## Required action:
Retrieve every line of the data holding the word "benefits".

===============

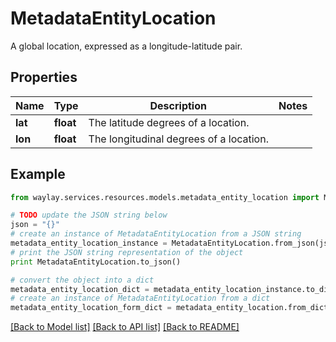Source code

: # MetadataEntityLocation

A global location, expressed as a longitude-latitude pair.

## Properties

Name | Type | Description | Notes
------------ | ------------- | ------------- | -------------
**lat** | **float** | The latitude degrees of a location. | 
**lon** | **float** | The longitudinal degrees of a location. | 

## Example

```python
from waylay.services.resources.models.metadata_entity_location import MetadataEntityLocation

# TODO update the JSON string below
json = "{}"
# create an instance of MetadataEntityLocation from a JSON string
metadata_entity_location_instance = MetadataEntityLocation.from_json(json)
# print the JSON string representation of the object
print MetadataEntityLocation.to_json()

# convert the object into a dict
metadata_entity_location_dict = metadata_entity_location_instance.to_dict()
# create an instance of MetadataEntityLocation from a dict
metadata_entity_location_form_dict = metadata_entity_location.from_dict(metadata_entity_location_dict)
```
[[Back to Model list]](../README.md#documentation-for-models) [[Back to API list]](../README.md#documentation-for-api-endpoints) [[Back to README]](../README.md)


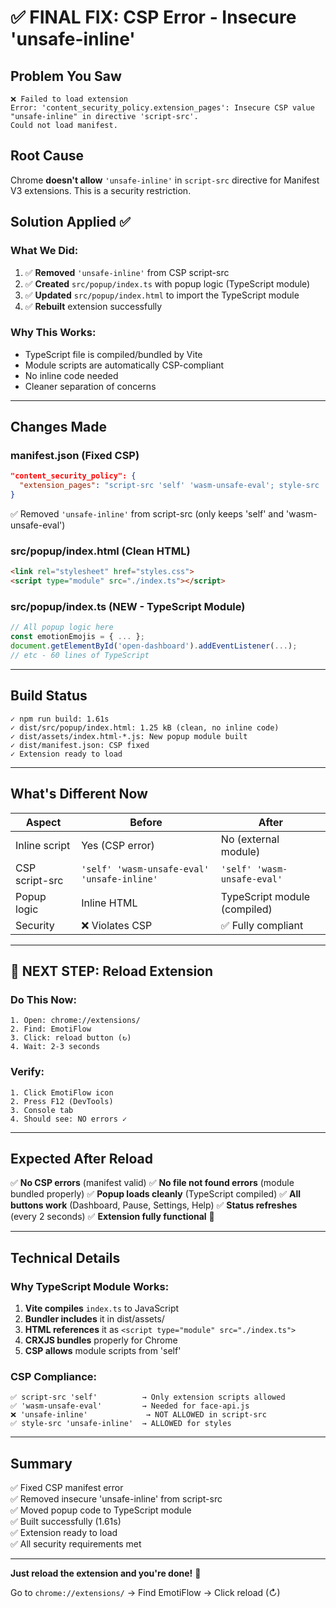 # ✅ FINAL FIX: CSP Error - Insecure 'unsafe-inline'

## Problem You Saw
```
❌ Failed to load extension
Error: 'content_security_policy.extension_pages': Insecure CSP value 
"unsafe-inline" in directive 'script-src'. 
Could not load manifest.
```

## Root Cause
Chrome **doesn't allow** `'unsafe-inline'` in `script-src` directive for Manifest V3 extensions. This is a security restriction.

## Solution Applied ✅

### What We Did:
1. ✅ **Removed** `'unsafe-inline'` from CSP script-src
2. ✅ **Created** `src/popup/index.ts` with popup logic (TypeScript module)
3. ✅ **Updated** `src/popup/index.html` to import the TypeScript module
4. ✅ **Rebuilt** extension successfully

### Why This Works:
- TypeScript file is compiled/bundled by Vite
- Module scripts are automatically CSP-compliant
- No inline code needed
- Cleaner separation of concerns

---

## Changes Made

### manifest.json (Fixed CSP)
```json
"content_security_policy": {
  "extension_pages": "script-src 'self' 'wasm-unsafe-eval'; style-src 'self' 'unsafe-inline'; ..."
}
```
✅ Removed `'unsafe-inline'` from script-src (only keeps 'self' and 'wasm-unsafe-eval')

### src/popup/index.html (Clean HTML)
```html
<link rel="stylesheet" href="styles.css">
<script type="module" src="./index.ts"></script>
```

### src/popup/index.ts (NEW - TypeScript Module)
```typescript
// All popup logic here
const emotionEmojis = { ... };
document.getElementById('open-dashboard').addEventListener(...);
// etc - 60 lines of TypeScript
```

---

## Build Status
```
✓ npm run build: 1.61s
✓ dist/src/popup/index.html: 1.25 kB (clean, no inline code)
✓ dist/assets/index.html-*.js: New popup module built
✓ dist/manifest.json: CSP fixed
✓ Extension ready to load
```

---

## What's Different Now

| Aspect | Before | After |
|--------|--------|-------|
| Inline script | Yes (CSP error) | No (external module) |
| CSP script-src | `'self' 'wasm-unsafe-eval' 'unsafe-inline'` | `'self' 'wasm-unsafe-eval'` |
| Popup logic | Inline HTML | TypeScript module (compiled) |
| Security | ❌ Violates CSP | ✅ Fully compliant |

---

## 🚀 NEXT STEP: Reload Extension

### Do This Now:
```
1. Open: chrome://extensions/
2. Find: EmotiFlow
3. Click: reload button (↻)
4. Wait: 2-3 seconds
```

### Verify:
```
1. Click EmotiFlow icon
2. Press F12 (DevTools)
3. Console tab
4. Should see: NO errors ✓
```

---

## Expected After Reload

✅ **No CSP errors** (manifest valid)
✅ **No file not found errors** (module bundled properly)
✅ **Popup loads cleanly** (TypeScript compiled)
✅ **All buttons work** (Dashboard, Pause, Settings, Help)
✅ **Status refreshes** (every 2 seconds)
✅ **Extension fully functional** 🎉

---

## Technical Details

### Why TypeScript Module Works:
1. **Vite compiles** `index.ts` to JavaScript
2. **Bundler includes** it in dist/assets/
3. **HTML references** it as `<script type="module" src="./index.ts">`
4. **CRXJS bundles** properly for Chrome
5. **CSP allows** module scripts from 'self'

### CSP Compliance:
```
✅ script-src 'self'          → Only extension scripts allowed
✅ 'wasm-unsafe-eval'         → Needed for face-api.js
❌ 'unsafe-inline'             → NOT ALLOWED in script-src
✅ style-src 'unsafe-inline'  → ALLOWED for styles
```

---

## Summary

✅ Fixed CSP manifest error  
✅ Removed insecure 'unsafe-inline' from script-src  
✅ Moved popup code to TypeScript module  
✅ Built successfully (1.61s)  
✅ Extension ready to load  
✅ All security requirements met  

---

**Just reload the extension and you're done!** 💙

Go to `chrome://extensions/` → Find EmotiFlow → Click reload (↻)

===============

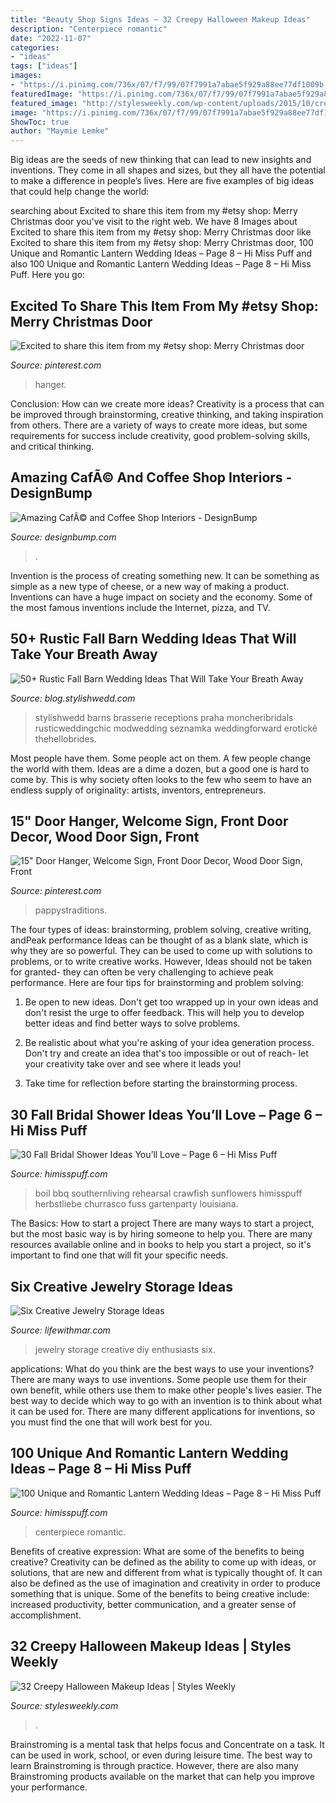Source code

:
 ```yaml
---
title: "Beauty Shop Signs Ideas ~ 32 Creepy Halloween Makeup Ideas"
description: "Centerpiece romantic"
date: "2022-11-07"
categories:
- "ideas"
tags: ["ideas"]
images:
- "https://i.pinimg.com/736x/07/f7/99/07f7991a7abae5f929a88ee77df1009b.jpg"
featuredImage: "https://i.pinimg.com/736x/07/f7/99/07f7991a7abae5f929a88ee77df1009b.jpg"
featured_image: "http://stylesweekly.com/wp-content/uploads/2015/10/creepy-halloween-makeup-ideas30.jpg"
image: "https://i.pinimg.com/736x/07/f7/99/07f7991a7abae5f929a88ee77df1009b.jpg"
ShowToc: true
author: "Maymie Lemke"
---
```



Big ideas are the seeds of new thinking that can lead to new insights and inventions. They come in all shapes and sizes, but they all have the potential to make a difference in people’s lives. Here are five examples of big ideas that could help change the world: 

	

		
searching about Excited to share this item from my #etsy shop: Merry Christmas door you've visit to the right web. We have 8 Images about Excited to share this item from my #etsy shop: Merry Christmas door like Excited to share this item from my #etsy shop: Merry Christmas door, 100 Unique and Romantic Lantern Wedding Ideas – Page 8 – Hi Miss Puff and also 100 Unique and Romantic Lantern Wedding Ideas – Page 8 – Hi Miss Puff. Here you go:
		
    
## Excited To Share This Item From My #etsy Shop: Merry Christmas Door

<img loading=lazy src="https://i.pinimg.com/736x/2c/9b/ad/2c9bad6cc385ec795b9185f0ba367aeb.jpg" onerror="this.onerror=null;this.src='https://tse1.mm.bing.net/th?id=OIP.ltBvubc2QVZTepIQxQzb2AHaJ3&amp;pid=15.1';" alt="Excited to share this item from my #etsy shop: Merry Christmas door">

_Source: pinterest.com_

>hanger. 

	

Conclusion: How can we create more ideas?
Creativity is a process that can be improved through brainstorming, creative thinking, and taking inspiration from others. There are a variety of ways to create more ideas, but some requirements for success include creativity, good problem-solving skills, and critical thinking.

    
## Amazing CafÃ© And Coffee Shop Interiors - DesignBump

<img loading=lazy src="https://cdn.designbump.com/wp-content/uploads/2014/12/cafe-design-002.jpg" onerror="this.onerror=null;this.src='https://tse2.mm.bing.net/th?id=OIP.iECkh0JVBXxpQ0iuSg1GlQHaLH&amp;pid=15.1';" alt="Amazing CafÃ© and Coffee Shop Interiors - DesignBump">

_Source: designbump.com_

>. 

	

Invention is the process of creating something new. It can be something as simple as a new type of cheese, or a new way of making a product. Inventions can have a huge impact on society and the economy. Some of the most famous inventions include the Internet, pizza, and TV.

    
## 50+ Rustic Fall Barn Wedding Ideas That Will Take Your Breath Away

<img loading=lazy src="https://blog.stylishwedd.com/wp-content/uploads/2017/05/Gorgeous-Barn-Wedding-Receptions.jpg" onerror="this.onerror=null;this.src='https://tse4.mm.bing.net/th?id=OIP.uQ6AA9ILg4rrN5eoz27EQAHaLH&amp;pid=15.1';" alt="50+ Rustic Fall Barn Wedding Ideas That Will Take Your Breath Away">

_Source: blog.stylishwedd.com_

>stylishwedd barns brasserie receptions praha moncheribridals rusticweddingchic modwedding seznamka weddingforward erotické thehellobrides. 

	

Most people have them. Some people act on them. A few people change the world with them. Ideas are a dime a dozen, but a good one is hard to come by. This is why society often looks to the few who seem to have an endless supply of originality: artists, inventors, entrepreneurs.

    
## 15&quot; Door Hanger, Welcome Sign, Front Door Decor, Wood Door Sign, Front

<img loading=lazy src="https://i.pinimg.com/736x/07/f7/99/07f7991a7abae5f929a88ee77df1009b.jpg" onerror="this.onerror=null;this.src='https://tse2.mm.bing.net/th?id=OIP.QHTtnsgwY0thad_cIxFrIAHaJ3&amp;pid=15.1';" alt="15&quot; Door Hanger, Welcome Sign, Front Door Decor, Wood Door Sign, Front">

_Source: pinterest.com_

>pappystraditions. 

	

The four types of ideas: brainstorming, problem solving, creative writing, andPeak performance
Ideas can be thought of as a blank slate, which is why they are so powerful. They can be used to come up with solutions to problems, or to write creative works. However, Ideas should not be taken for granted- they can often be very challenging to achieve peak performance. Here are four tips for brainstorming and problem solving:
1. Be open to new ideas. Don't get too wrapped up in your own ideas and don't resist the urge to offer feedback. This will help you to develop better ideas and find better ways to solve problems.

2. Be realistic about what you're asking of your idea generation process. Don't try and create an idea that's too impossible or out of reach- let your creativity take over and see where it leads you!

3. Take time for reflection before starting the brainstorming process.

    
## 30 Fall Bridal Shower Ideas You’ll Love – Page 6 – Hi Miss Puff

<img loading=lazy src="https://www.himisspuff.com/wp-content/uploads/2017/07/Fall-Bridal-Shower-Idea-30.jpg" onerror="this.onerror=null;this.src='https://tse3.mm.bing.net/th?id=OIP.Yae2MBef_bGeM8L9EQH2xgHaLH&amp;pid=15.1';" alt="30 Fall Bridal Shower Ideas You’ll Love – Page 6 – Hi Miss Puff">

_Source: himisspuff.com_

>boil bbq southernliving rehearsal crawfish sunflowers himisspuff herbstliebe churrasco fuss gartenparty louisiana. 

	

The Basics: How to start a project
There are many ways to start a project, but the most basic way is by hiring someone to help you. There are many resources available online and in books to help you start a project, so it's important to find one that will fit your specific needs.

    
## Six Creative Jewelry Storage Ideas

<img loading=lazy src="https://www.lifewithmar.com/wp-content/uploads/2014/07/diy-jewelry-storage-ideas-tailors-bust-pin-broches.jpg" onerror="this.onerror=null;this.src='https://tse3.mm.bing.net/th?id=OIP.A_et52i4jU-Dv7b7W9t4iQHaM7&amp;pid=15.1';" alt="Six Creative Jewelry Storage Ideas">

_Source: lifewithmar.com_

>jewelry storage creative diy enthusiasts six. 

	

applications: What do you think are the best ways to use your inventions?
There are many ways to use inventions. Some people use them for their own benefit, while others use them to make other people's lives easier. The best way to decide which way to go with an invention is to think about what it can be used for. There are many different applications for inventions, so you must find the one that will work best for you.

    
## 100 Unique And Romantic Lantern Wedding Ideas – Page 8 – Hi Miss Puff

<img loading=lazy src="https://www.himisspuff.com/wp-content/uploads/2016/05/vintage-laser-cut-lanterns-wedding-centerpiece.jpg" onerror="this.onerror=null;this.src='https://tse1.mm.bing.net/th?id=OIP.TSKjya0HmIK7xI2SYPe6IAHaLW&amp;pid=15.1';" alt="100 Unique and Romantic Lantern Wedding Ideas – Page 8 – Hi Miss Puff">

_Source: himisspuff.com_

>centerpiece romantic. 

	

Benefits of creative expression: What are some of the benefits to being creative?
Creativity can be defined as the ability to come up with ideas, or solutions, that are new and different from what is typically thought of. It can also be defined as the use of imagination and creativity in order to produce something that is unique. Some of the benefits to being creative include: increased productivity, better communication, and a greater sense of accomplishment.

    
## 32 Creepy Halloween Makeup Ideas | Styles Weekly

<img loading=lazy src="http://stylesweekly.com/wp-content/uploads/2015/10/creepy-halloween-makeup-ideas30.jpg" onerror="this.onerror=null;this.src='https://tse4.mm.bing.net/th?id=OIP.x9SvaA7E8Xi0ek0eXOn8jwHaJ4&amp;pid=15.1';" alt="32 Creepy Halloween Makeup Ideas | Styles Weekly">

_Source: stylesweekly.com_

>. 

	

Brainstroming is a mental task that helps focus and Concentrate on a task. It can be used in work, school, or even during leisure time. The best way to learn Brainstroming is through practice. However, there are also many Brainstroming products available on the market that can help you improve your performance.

===============

## Exercise solution:
Benefits of creative expression: What are some of the benefits to being creative?
Creativity can be defined as the ability to come up with ideas, or solutions, that are new and different from what is typically thought of. It can also be defined as the use of imagination and creativity in order to produce something that is unique. Some of the benefits to being creative include: increased productivity, better communication, and a greater sense of accomplishment.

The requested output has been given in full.